Tucked into the rolling hills of Columbia County about two hours north of Manhattan, Hillrock Estate Distillery sits on a 100-acre property that’s been growing grains since the 1800s. Founded in 2010 by Jeffrey Baker, a former Wall Street executive turned whiskey entrepreneur, this operation opened its doors to the public in 2012 as New York’s first estate distillery since Prohibition. Baker partnered with master distiller Dave Pickerell, the legendary former Maker’s Mark distiller who helped design their production approach until his passing in 2018. The distillery now operates under master distiller Josh Farrell, continuing Pickerell’s vision of field-to-glass whiskey making in a renovated 1806 Georgian manor house.
Baker’s journey from finance to whiskey started with a simple obsession: he wanted to control every step of bourbon production, from seed to bottle. After purchasing the historic Ancram property, he spent years converting the estate’s farmland to grow heritage corn, wheat, and rye varieties specifically chosen for whiskey production.

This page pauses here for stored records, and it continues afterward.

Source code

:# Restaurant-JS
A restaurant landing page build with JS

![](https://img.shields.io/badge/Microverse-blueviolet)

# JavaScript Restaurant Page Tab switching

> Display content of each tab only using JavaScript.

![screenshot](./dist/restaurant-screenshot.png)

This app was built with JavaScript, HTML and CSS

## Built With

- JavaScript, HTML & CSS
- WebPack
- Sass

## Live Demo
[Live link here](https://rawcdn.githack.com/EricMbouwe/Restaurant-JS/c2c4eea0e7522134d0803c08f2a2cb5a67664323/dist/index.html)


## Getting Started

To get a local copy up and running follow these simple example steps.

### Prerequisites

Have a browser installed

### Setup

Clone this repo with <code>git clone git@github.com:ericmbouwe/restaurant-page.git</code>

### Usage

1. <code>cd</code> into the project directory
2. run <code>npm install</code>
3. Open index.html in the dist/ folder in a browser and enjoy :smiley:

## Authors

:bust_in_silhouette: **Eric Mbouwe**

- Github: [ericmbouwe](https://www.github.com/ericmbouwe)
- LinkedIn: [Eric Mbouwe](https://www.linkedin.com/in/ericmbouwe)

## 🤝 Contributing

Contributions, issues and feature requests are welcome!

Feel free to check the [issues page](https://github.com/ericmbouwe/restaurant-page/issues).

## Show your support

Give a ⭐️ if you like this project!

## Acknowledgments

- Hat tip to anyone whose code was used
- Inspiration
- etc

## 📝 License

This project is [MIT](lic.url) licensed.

The team built a 25-foot tall pot still system and installed floor malting equipment, making them one of the few American distilleries handling their own malting process. Pickerell brought his decades of bourbon expertise to design mash bills and aging protocols, while Baker focused on the agricultural side, working with local farmers and developing relationships with cooperages for custom barrels.

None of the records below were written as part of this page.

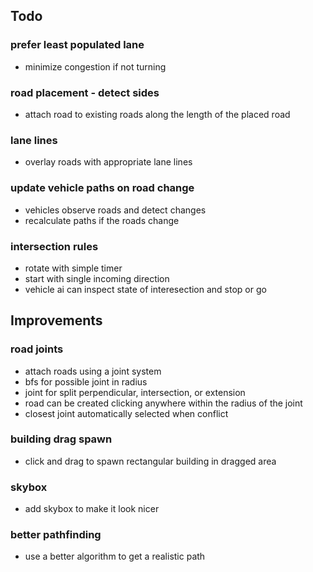 
## Todo

### prefer least populated lane
- minimize congestion if not turning 

### road placement - detect sides
- attach road to existing roads along the length of the placed road

### lane lines
- overlay roads with appropriate lane lines

### update vehicle paths on road change
- vehicles observe roads and detect changes
- recalculate paths if the roads change

### intersection rules
- rotate with simple timer
- start with single incoming direction
- vehicle ai can inspect state of interesection and stop or go

## Improvements

### road joints
- attach roads using a joint system
- bfs for possible joint in radius
- joint for split perpendicular, intersection, or extension
- road can be created clicking anywhere within the radius of the joint
- closest joint automatically selected when conflict

### building drag spawn
- click and drag to spawn rectangular building in dragged area

### skybox
- add skybox to make it look nicer

### better pathfinding
- use a better algorithm to get a realistic path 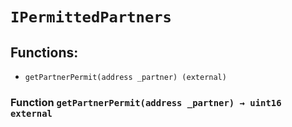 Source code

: # `IPermittedPartners`

## Functions:

- `getPartnerPermit(address _partner) (external)`

### Function `getPartnerPermit(address _partner) → uint16 external`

The experience here revolves around their estate concept – you’re not just touring a distillery, you’re walking through an active farm operation where the grain in your glass was grown in the fields outside. The tasting room occupies the ground floor of the restored manor house, with original wide-plank floors and stone walls that smell faintly of oak and corn mash. Tours take you through the malting floor, fermentation tanks, and rickhouse, but the real draw is seeing the solera aging system they use for their flagship bourbon – a continuous blending method more common in sherry production. Production runs about 1,000 cases annually, keeping things genuinely small-batch.